» **Data extract**
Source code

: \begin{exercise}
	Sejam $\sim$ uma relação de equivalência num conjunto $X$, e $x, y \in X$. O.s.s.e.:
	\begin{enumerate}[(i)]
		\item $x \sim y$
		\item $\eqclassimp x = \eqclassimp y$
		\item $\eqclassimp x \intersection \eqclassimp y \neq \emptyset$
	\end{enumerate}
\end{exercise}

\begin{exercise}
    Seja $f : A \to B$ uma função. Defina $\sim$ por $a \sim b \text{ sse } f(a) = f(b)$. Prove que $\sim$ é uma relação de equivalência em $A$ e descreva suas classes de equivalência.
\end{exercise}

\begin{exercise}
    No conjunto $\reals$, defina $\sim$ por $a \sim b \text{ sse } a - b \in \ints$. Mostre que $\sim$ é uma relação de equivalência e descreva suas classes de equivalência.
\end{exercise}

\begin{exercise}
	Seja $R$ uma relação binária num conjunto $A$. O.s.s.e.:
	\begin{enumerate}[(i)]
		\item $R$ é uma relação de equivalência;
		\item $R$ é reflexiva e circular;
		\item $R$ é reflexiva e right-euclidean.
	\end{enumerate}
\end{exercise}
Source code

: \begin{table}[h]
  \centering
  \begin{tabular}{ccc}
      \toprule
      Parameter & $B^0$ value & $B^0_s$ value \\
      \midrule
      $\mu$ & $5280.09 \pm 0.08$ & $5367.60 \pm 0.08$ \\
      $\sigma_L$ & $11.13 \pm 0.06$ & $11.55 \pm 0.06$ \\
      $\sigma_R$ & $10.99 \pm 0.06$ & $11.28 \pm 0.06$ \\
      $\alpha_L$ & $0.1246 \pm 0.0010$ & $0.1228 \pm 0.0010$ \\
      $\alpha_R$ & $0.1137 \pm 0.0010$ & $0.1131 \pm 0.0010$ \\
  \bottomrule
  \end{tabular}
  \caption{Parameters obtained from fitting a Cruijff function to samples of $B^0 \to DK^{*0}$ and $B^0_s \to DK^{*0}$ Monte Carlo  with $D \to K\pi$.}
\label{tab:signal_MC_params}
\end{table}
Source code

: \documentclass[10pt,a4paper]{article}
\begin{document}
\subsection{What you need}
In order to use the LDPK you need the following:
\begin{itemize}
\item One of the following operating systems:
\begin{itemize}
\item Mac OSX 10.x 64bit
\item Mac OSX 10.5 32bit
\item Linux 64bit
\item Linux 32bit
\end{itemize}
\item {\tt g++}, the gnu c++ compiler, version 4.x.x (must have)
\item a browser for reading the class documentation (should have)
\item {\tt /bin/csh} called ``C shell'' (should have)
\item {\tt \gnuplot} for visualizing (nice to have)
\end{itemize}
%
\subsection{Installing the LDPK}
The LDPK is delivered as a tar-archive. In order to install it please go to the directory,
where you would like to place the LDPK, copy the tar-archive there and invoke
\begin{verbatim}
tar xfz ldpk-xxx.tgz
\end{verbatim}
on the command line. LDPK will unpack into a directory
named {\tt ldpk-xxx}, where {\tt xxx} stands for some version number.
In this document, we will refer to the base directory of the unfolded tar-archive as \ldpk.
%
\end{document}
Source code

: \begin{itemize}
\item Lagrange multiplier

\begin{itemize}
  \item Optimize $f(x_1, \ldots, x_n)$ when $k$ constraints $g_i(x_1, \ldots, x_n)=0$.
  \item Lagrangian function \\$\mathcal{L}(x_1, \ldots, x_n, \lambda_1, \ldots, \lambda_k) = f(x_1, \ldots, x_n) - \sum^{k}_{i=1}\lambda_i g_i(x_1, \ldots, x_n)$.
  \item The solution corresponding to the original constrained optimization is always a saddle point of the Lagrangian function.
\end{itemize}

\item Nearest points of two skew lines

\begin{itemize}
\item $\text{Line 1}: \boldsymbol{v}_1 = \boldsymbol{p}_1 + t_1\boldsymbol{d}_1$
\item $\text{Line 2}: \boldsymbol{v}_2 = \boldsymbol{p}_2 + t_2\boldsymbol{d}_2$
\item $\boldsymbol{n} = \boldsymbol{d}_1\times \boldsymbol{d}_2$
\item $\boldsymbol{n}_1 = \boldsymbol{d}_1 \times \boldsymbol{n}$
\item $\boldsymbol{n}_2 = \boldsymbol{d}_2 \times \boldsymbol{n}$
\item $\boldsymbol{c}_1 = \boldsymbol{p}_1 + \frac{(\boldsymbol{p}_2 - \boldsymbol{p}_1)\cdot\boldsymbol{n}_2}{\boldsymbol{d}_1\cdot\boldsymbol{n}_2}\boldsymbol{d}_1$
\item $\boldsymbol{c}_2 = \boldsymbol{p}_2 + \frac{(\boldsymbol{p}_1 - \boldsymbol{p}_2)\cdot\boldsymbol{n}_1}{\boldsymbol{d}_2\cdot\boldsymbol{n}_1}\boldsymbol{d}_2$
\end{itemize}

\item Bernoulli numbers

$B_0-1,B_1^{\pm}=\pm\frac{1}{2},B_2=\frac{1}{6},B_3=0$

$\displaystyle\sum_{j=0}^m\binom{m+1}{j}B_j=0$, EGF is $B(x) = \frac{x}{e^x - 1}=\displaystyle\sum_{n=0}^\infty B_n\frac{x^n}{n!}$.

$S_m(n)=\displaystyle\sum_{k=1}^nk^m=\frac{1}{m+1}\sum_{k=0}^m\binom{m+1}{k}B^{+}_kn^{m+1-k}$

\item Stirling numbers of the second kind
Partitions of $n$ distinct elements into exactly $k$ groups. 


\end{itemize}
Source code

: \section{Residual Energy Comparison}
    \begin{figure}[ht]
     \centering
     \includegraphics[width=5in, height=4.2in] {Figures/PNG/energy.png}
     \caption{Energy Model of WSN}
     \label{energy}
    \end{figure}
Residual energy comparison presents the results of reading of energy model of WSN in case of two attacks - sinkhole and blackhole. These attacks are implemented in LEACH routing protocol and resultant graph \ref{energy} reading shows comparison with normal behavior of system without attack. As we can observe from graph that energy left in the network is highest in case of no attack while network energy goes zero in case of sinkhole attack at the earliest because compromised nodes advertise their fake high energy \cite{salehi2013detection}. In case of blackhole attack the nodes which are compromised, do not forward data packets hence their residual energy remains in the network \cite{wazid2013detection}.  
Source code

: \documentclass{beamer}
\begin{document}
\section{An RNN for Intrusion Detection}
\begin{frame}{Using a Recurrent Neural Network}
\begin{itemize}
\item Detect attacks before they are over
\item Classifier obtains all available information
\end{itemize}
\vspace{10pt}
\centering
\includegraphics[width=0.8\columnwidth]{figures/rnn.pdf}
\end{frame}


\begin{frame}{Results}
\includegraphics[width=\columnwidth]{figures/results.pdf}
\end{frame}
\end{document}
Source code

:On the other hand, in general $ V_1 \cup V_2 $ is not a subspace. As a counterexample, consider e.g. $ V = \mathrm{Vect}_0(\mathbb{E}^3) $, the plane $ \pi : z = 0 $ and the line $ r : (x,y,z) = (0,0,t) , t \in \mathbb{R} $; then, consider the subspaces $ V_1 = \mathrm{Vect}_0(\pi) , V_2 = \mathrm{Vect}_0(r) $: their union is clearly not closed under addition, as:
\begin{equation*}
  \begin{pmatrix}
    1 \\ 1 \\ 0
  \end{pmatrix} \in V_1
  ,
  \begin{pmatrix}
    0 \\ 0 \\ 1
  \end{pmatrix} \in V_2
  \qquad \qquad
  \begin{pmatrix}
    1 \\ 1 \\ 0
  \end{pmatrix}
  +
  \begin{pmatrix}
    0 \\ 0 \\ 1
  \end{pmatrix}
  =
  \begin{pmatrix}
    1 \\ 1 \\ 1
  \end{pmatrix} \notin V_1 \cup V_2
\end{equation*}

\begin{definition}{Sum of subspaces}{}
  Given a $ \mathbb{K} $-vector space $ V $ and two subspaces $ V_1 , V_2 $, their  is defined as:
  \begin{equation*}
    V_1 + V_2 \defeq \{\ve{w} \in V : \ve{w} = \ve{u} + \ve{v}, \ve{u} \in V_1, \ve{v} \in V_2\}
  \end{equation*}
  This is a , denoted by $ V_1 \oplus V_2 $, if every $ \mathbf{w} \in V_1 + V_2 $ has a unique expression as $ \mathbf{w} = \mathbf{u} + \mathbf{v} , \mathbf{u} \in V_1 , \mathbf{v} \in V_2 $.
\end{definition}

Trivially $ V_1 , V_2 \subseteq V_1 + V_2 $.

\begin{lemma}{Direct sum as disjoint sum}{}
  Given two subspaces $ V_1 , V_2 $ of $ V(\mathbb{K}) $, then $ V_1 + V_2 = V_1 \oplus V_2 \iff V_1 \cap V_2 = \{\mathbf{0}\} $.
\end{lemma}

» **What is needed**
Report the number of lines in these entries that hold the word "order". Add nothing else.

» **Written solution**
2